- _INPUT FOR THIS TASK_:
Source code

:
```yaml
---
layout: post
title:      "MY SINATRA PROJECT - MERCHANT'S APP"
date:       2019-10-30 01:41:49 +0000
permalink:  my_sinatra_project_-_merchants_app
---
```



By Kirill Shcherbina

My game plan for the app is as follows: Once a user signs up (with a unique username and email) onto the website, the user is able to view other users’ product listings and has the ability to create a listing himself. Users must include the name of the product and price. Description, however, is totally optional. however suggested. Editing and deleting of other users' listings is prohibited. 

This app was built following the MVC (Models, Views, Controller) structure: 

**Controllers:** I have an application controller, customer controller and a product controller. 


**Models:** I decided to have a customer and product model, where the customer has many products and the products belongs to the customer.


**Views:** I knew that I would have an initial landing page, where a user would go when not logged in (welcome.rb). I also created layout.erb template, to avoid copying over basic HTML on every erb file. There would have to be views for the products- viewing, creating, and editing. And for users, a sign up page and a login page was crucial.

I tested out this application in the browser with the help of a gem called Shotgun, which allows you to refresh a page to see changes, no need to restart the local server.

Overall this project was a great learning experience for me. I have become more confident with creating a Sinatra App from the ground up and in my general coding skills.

* * *

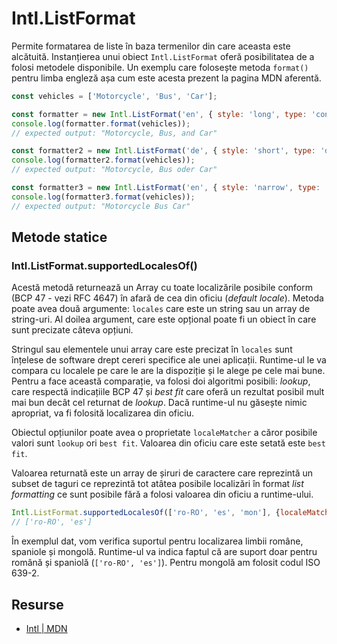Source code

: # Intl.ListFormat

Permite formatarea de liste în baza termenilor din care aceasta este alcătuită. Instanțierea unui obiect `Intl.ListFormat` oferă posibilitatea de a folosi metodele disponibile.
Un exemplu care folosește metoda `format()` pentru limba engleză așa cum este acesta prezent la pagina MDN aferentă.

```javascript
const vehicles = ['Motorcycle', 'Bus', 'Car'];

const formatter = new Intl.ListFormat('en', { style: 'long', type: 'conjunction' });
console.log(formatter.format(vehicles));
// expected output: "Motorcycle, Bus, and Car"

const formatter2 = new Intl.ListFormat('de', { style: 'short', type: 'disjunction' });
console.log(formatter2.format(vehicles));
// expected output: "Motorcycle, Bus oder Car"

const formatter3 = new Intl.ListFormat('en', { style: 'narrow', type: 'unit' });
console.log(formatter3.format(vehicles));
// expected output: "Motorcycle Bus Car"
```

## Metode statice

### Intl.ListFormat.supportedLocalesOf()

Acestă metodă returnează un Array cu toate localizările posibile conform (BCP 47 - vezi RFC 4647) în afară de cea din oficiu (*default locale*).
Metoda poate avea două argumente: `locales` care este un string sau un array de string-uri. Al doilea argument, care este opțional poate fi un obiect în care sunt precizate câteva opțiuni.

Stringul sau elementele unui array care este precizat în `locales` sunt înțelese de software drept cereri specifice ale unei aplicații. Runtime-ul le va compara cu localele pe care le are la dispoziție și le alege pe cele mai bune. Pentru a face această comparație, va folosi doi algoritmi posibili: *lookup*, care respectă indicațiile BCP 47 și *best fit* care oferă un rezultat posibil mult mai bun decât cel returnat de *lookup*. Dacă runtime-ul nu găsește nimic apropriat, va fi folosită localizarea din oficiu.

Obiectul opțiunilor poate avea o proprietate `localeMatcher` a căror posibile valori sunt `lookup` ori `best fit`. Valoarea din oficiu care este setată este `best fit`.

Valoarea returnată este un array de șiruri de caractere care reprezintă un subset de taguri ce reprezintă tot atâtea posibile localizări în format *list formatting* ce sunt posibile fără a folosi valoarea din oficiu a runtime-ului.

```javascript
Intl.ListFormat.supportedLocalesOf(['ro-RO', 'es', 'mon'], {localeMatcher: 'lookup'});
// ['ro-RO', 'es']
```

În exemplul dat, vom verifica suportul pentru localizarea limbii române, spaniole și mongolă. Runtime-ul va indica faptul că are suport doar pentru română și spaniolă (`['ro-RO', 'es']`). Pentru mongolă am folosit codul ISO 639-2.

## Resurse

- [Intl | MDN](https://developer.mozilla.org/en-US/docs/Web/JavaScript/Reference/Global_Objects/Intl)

- _REQUIRED ACTION_:
Looking at the material above, please state how many lines include the string "style", and give only that number.

- _EXERCISE RESPONSE_:
3